Orange barrels along Interstate 40 have not been uncommon in the city, but the traffic controls on the westbound bridge over the Rio Grande are not about cars and trucks.
Instead they are for first part of a $7.5 million project to build a pedestrian and bicycle bridge immediately north of I-40 above the river.
More than $5 million of the project is being funded by federal stimulus money for a job currently employing more than a dozen workers with an Albuquerque contractor.
Former Gov.

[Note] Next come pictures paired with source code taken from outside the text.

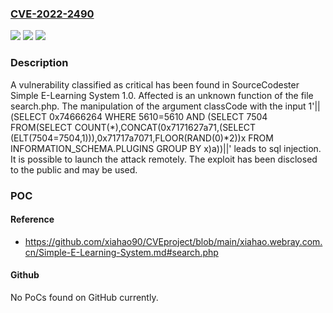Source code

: ### [CVE-2022-2490](https://cve.mitre.org/cgi-bin/cvename.cgi?name=CVE-2022-2490)
![](https://img.shields.io/static/v1?label=Product&message=Simple%20E-Learning%20System&color=blue)
![](https://img.shields.io/static/v1?label=Version&message=n%2Fa&color=blue)
![](https://img.shields.io/static/v1?label=Vulnerability&message=CWE-89%20SQL%20Injection&color=brighgreen)

### Description

A vulnerability classified as critical has been found in SourceCodester Simple E-Learning System 1.0. Affected is an unknown function of the file search.php. The manipulation of the argument classCode with the input 1'||(SELECT 0x74666264 WHERE 5610=5610 AND (SELECT 7504 FROM(SELECT COUNT(*),CONCAT(0x7171627a71,(SELECT (ELT(7504=7504,1))),0x71717a7071,FLOOR(RAND(0)*2))x FROM INFORMATION_SCHEMA.PLUGINS GROUP BY x)a))||' leads to sql injection. It is possible to launch the attack remotely. The exploit has been disclosed to the public and may be used.

### POC

#### Reference
- https://github.com/xiahao90/CVEproject/blob/main/xiahao.webray.com.cn/Simple-E-Learning-System.md#search.php

#### Github
No PoCs found on GitHub currently.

Toney Anaya, executive director of the New Mexico Office of Recovery and Reinvestment, said the project is more than just an immediate boost to the local economy.
"The initial purpose is certainly to create jobs, stimulate the economy, but the ultimate purpose is to do it with a project that will have long-lasting benefits," Anaya told KRQE News 13. "This is what's so wonderful about this particular project; it will be long-lasting."
Officials say the project was 10 years in the making and the bridge is a first of its kind giving pedestrians and bicyclist another option when it comes to getting across the river.
"Otherwise you have to look at a Paseo del Norte, a Montaño, a Bridge," Mark Motsko of Albuquerque's Department of Municipal Development said. "So there's that potential conflict of vehicular traffic and pedestrians and bicyclist."
But not for long. The bridge is set to open in a few months, just in time for summer.
A river crossing built for cars and trucks would cost hundreds of millions dollars and take much more time.
However Anaya said the U. S. Senate passed a bill giving billions of dollars to transportation projects across the nation although it's too soon to know how it will be distributed.